At the end of the box was another steel hatch. But this was obviously secured tightly on the outside.
A small petcock protruded from the box ceiling. One of Kar’s men opened this with a key. He fitted a grille over it.
A thin stream of water entered.
The hatch into the tanklike craft clanked shut. The dogs rattled loudly as they were secured.
Monk flounced about, wrenching at his manacles. He could not snap them with all his prodigous effort.
He tried to stop the inrush of water through the petcock. He failed. The petcock construction was such that he could not block it, due to the grille covering.
The water had risen above his ankles by now. The clammy wetness was like the creep of death.
Monk beat the steel plates of the outer hatch with his shackled legs. They held. Nothing less than nitroglycerin could shatter them.
Steadily, the water crawled upward. The minutes were passing with agonizing speed for Monk. He perspired. His brain raced. He could evolve no possible scheme of escape.
The river water now covered his mouth.
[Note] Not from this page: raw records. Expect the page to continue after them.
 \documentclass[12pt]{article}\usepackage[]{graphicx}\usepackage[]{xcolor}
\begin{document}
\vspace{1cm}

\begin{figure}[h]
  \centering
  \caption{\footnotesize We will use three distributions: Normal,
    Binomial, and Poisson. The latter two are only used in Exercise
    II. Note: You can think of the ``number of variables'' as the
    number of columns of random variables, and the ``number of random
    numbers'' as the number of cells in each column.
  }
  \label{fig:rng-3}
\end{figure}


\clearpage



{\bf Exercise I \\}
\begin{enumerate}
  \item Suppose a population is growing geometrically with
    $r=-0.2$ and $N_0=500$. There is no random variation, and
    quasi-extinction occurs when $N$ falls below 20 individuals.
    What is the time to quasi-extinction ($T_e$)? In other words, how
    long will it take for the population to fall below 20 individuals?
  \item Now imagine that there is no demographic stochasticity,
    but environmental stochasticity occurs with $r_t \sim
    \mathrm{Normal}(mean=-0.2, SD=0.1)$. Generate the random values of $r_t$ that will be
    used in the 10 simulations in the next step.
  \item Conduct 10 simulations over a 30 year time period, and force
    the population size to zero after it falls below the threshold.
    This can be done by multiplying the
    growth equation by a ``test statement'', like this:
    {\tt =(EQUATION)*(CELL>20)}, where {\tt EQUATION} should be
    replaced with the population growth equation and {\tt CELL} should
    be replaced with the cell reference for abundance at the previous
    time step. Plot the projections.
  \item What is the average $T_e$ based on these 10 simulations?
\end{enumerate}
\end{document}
He had his head rammed tightly against the roof plates. It could go no higher. Over his upper lip, the deadly liquid sloshed.
After the fashion of a diver, Monk determined to take a couple of quick inhalations, then draw in a lungful of air. He was going to hang on as long as he could.
But with the first indraw of air, water was sucked into his lungs.
Gagging, choking, he sank helplessly to the bottom plates.
Monk was drowning! There was nothing he could do to save himself; no way to inform Doc to get aid.
However, while Monk had been taken captive, during the time required for the trip up the river, Doc Savage was not idle. Monk’s failure to appear was evidence that something was wrong — and Doc never let anything stay wrong for long!